_Data to examine_
● ● ● ● ●

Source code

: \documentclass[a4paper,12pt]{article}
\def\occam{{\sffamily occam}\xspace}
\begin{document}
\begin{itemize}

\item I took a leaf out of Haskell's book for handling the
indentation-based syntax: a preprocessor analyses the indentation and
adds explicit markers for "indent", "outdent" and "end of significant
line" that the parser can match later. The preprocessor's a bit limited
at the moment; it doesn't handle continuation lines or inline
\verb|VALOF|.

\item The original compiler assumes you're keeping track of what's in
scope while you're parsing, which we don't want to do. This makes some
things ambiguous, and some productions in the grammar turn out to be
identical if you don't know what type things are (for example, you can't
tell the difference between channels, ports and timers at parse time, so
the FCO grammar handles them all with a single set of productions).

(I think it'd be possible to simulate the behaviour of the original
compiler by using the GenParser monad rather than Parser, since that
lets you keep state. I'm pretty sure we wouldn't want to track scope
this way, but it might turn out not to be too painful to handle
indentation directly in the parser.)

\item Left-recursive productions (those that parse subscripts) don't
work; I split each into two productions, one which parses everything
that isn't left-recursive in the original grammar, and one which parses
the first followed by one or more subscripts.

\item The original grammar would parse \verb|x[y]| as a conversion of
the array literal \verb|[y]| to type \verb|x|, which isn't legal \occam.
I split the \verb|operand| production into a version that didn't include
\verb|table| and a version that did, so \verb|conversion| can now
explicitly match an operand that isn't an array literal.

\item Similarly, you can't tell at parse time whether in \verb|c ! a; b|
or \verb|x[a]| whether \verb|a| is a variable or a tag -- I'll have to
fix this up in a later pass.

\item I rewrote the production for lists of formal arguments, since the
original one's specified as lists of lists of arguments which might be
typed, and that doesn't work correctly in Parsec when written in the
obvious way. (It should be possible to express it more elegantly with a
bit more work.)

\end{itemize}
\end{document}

● ● ● ● ●

Your answer should be the lines from the one containing "obvious way. (It" through the last line of the records, repeated exactly and with nothing added.

_Written reply_
obvious way. (It should be possible to express it more elegantly with a
bit more work.)

\end{itemize}
\end{document}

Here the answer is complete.